Time is Money

By: Kevin Scott, Partner of DeWitt Ross & Stevens

Time is money.

We’ve all heard it, we’ve all said it. But how many of us are mindful of it on a consistent basis as we conduct our business every day?

Time is what we sell in legal services. I charge clients a certain amount of money per hour of my time, which I then use to help them resolve their legal issues. The value of an attorney’s time is as clearly defined as it is in any industry.

Nonetheless, attorneys still need to see that defined value translate into actual dollars every month. I cannot charge a client my full hourly rate for routine filing, opening the mail, or for performing the myriad of administrative tasks that go along with operating a law practice. Therefore, as much as possible I try to delegate these tasks to our outstanding paralegals and administrative staff.

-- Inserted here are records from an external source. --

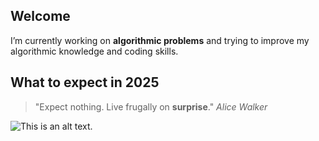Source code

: ## Welcome
I’m currently working on **algorithmic problems** and trying to improve my algorithmic knowledge and coding skills.

## What to expect in 2025

>"Expect nothing. Live frugally on **surprise**."
>*Alice Walker*

![This is an alt text.](https://c02.purpledshub.com/uploads/sites/48/2019/04/lunar-phase-poster-copy-8a4805a.jpg?webp=1&w=1200 "This is a sample image.")

<!--
**AskaReign/AskaReign** is a ✨ _special_ ✨ repository because its `README.md` (this file) appears on your GitHub profile.

Here are some ideas to get you started:

- 🔭 I’m currently working on algorithmic problems
- 🌱 I’m currently learning ...
- 👯 I’m looking to collaborate on ...
- 🤔 I’m looking for help with ...
- 💬 Ask me about ...
- 📫 How to reach me: ...
- 😄 Pronouns: ...
- ⚡ Fun fact: ...
-->
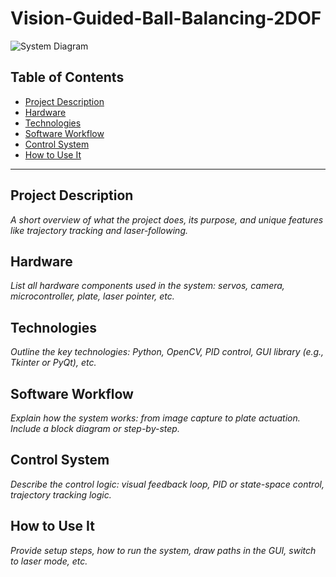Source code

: # Vision-Guided-Ball-Balancing-2DOF

![System Diagram](assets/BallCatch-ezgif.com-video-to-gif-converter.gif)

## Table of Contents
- [Project Description](#project-description)
- [Hardware](#hardware)
- [Technologies](#technologies)
- [Software Workflow](#software-workflow)
- [Control System](#control-system)
- [How to Use It](#how-to-use-it)

---

## Project Description
*A short overview of what the project does, its purpose, and unique features like trajectory tracking and laser-following.*

## Hardware
*List all hardware components used in the system: servos, camera, microcontroller, plate, laser pointer, etc.*

## Technologies
*Outline the key technologies: Python, OpenCV, PID control, GUI library (e.g., Tkinter or PyQt), etc.*

## Software Workflow
*Explain how the system works: from image capture to plate actuation. Include a block diagram or step-by-step.*

## Control System
*Describe the control logic: visual feedback loop, PID or state-space control, trajectory tracking logic.*

## How to Use It
*Provide setup steps, how to run the system, draw paths in the GUI, switch to laser mode, etc.*


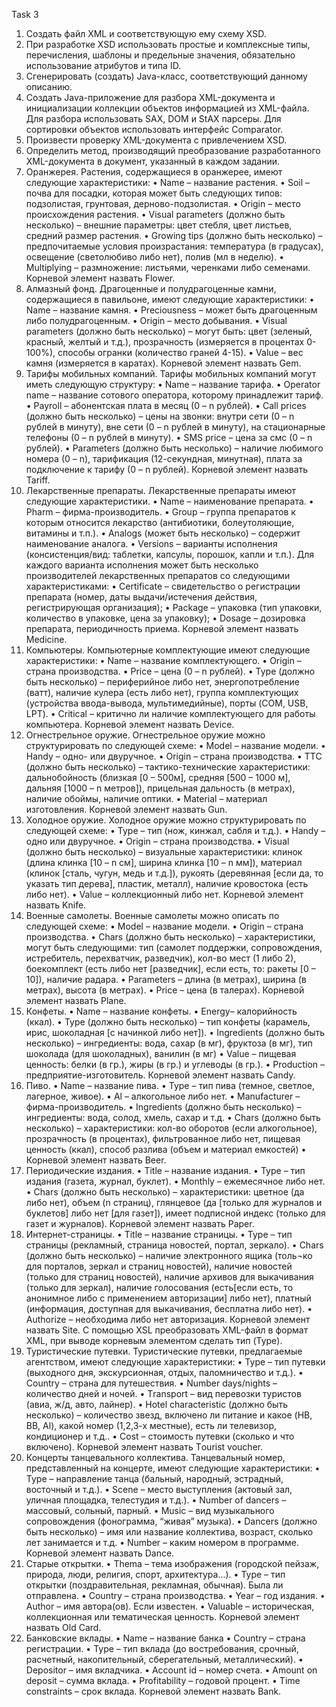 Task 3
1.	Создать файл XML и соответствующую ему схему XSD. 
2.	При разработке XSD использовать простые и комплексные типы, перечисления, шаблоны и предельные значения, обязательно использование атрибутов и типа ID.
3.	Сгенерировать (создать) Java-класс, соответствующий данному описанию. 
4.	Создать Java-приложение для разбора XML-документа и инициализации коллекции объектов информацией из XML-файла. Для разбора использовать SAX, DOM и StAX парсеры. Для сортировки объектов использовать интерфейс Comparator.
5.	Произвести проверку XML-документа с привлечением XSD. 
6.	Определить метод, производящий преобразование разработанного XML-документа в документ, указанный в каждом задании.
1.	Оранжерея.
Растения, содержащиеся в оранжерее, имеют следующие характеристики:
•	Name – название растения.
•	Soil – почва для посадки, которая может быть следующих типов: подзолистая, грунтовая, дерново-подзолистая.
•	Origin – место происхождения растения.
•	Visual рarameters (должно быть несколько) – внешние параметры: цвет стебля, цвет листьев, средний размер растения.
•	Growing tips (должно быть несколько) – предпочитаемые условия произрастания: температура (в градусах), освещение (светолюбиво либо нет), полив (мл в неделю).
•	Multiplying – размножение: листьями, черенками либо семенами.
Корневой элемент назвать Flower.
2.	Алмазный фонд.
Драгоценные и полудрагоценные камни, содержащиеся в павильоне, имеют следующие характеристики:
•	Name – название камня.
•	Preciousness – может быть драгоценным либо полудрагоценным.
•	Origin – место добывания.
•	Visual parameters (должно быть несколько) – могут быть: цвет (зеленый, красный, желтый и т.д.), прозрачность (измеряется в процентах 
0-100%), способы огранки (количество граней 4-15).
•	Value – вес камня (измеряется в каратах).
Корневой элемент назвать Gem.
3.	Тарифы мобильных компаний.
Тарифы мобильных компаний могут иметь следующую структуру:
•	Name – название тарифа.
•	Operator name – название сотового оператора, которому принадлежит тариф.
•	Payroll – абонентская плата в месяц (0 – n рублей).
•	Сall prices (должно быть несколько) – цены на звонки: внутри сети 
(0 – n рублей в минуту), вне сети (0 – n рублей в минуту), на стационарные телефоны (0 – n рублей в минуту).
•	SMS price – цена за смс (0 – n рублей).
•	Parameters (должно быть несколько) – наличие любимого номера 
(0 – n), тарификация (12-секундная, минутная), плата за подключение 
к тарифу (0 – n рублей).
Корневой элемент назвать Tariff.
4.	Лекарственные препараты.
Лекарственные препараты имеют следующие характеристики.
•	Name – наименование препарата. 
•	Pharm – фирма-производитель.
•	Group – группа препаратов к которым относится лекарство (антибиотики, болеутоляющие, витамины и т.п.). 
•	Analogs (может быть несколько) – содержит наименование аналога. 
•	Versions – варианты исполнения (консистенция/вид: таблетки, капсулы, порошок, капли и т.п.). Для каждого варианта исполнения может быть несколько производителей лекарственных препаратов со следующими характеристиками: 
•	Certificate – свидетельство о регистрации препарата (номер, даты выдачи/истечения действия, регистрирующая организация); 
•	Package – упаковка (тип упаковки, количество в упаковке, цена за упаковку); 
•	Dosage – дозировка препарата, периодичность приема. 
Корневой элемент назвать Medicine.
5.	Компьютеры.
Компьютерные комплектующие имеют следующие характеристики:
•	Name – название комплектующего.
•	Origin – страна производства.
•	Price – цена (0 – n рублей).
•	Type (должно быть несколько) – периферийное либо нет, энергопотребление (ватт), наличие кулера (есть либо нет), группа комплектующих (устройства ввода-вывода, мультимедийные), порты (COM, USB, LPT).
•	Critical – критично ли наличие комплектующего для работы компьютера.
Корневой элемент назвать Device.
6.	Огнестрельное оружие.
Огнестрельное оружие можно структурировать по следующей схеме:
•	Model – название модели.
•	Handy – одно- или двуручное.
•	Origin – страна производства.
•	TTC (должно быть несколько) – тактико-технические характеристики: дальнобойность (близкая [0 – 500м], средняя [500 – 1000 м], дальняя [1000 – n метров]), прицельная дальность (в метрах), наличие обоймы, наличие оптики. 
•	Material – материал изготовления.
Корневой элемент назвать Gun.
7.	Холодное оружие.
Холодное оружие можно структурировать по следующей схеме:
•	Type – тип (нож, кинжал, сабля и т.д.).
•	Handy – одно или двуручное.
•	Origin – страна производства.
•	Visual (должно быть несколько) – визуальные характеристики: клинок (длина клинка [10 – n см], ширина клинка [10 – n мм]), материал (клинок [сталь, чугун, медь и т.д.]), рукоять (деревянная [если да, то указать тип дерева], пластик, металл), наличие кровостока (есть либо нет). 
•	Value – коллекционный либо нет.
Корневой элемент назвать Knife.
8.	Военные самолеты.
Военные самолеты можно описать по следующей схеме:
•	Model – название модели.
•	Origin – страна производства.
•	Chars (должно быть несколько) – характеристики, могут быть следующими: тип (самолет поддержки, сопровождения, истребитель, перехватчик, разведчик), кол-во мест (1 либо 2), боекомплект (есть либо нет [разведчик], если есть, то: ракеты [0 – 10]), наличие радара.
•	Parameters – длина (в метрах), ширина (в метрах), высота (в метрах).
•	Price – цена (в талерах).
Корневой элемент назвать Plane.
9.	Конфеты.
•	Name – название конфеты.
•	Energy– калорийность (ккал).
•	Type (должно быть несколько) – тип конфеты (карамель, ирис, шоколадная [с начинкой либо нет]).
•	Ingredients (должно быть несколько) – ингредиенты: вода, сахар (в мг), фруктоза (в мг), тип шоколада (для шоколадных), ванилин (в мг)
•	Value – пищевая ценность: белки (в гр.), жиры (в гр.) и углеводы (в гр.).
•	Production – предприятие-изготовитель.
Корневой элемент назвать Candy.
10.	Пиво.
•	Name – название пива.
•	Type – тип пива (темное, светлое, лагерное, живое).
•	Al – алкогольное либо нет.
•	Manufacturer – фирма-производитель.
•	Ingredients (должно быть несколько) – ингредиенты: вода, солод, хмель, сахар и т.д.
•	Chars (должно быть несколько) – характеристики: кол-во оборотов (если алкогольное), прозрачность (в процентах), фильтрованное либо нет, пищевая ценность (ккал), способ разлива (объем и материал емкостей)
•	Корневой элемент назвать Beer.
11.	Периодические издания.
•	Title – название издания.
•	Type – тип издания (газета, журнал, буклет).
•	Monthly – ежемесячное либо нет.
•	Chars (должно быть несколько) – характеристики: цветное (да либо нет), объем (n страниц), глянцевое (да [только для журналов и буклетов] либо нет [для газет]), имеет подписной индекс (только для газет и журналов).
Корневой элемент назвать Paper.
12.	Интернет-страницы.
•	Title – название страницы.
•	Type – тип страницы (рекламный, страница новостей, портал, зеркало).
•	Chars (должно быть несколько) – наличие электронного ящика (толь¬ко для порталов, зеркал и страниц новостей), наличие новостей (только для страниц новостей), наличие архивов для выкачивания (только для зеркал), наличие голосования (есть[если есть, то анонимное либо с применением авторизации] либо нет), платный (информация, доступная для выкачивания, бесплатна либо нет).
•	Authorize – необходима либо нет авторизация. 
Корневой элемент назвать Site.
С помощью XSL преобразовать XML-файл в формат XML, при выводе корневым элементом сделать тип (Type).
13.	Туристические путевки.
Туристические путевки, предлагаемые агентством, имеют следующие характеристики: 
•	Type – тип путевки (выходного дня, экскурсионная, отдых, паломничество и т.д.). 
•	Country – страна для путешествия. 
•	Number days/nights – количество дней и ночей. 
•	Тransport – вид перевозки туристов (авиа, ж/д, авто, лайнер). 
•	Hotel characteristic (должно быть несколько) – количество звезд, включено ли питание и какое (HB, BB, Al), какой номер (1,2,3-х местные), есть ли телевизор, кондиционер и т.д.. 
•	Сost – стоимость путевки (сколько и что включено). 
Корневой элемент назвать Тourist voucher.
14.	Концерты танцевального коллектива. 
Танцевальный номер, представленный на концерте, имеют следующие характеристики: 
•	Type – направление танца (бальный, народный, эстрадный, восточный и т.д.). 
•	Scene – место выступления (актовый зал, уличная площадка, телестудия и т.д.). 
•	Number of dancers – массовый, сольный, парный. 
•	Music – вид музыкального сопровождения (фонограмма, “живая” музыка). 
•	Dancers (должно быть несколько) – имя или название коллектива, возраст, сколько лет занимается и т.д.
•	Number – каким номером в программе. 
Корневой элемент назвать Dance.
15.	Старые открытки.
•	Thema – тема изображения (городской пейзаж, природа, люди, религия, спорт, архитектура...).
•	Type – тип открытки (поздравительная, рекламная, обычная). Была ли отправлена.
•	Country – страна производства.
•	Year – год издания.
•	Author – имя автора(ов). Если известен.
•	Valuable – историческая, коллекционная или тематическая ценность. 
Корневой элемент назвать Old Card.
16.	Банковские вклады.
•	Name – название банка
•	Country – страна регистрации.
•	Type – тип вклада (до востребования, срочный, расчетный, накопительный, сберегательный, металлический). 
•	Depositor – имя вкладчика.
•	Account id – номер счета.
•	Amount on deposit – сумма вклада.
•	Profitability – годовой процент.
•	Time constraints – срок вклада.
Корневой элемент назвать Bank.

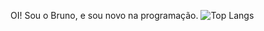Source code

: OI! Sou o Bruno, e sou novo na programação.
![Top Langs](https://github-readme-stats.vercel.app/api/top-langs/?username=anuraghazra&layout=compact)
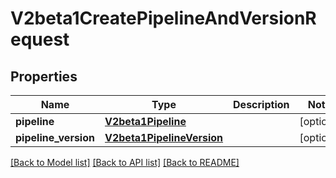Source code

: # V2beta1CreatePipelineAndVersionRequest

## Properties

| Name                 | Type                                                    | Description | Notes      |
| -------------------- | ------------------------------------------------------- | ----------- | ---------- |
| **pipeline**         | [**V2beta1Pipeline**](V2beta1Pipeline.md)               |             | [optional] |
| **pipeline_version** | [**V2beta1PipelineVersion**](V2beta1PipelineVersion.md) |             | [optional] |

[[Back to Model list]](../README.md#documentation-for-models) [[Back to API list]](../README.md#documentation-for-api-endpoints) [[Back to README]](../README.md)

As a small business owner, you as well are acutely aware of the need to have your time translate into dollars at the end of the month. However, do you know the value of your time? Even if you do know that value, are you actually spending your time performing tasks that will not only bring that value in return, but hopefully increase your time’s value in the future?

I suggest that, if you haven’t already done so, that you calculate your “hourly rate.” Take the amount that you would like to make this year and divide it by 2,000 hours—50 forty-hour weeks (I realize that for many of you the idea of a forty-hour week or taking a  vacation is a foreign concept, but bear with me.) This will give you a rough idea of the value of each hour of your time.

Once you do so, start examining whether you are spending your time during your workday performing tasks that are at that “pay grade.” Many business owners fall into the trap of performing tasks that are well below their skill level and/or position in the company. Editing timesheets, moving product around the warehouse on the forklift, cleaning bathrooms, etc.

Let’s say you calculate your time to be worth $100 per hour. Would you pay someone $100 per hour to drive do basic administrative tasks? Drive a forklift? Perform housekeeping?

No, you wouldn’t. By the same token, it’s a poor business model to pay yourself that much to perform tasks that should be compensated at a much lower rate.

While many small business owners have no choice but to do things that are not CEO-level tasks just to keep the business going, that doesn’t mean that the situation should not change. Look to find opportunities to outsource and delegate lower-level tasks, and you’ll eventually find that your business works better when you are putting your vision and talent to work at a higher level. Doing so will bring the greatest return on the investment of your time now and in the future.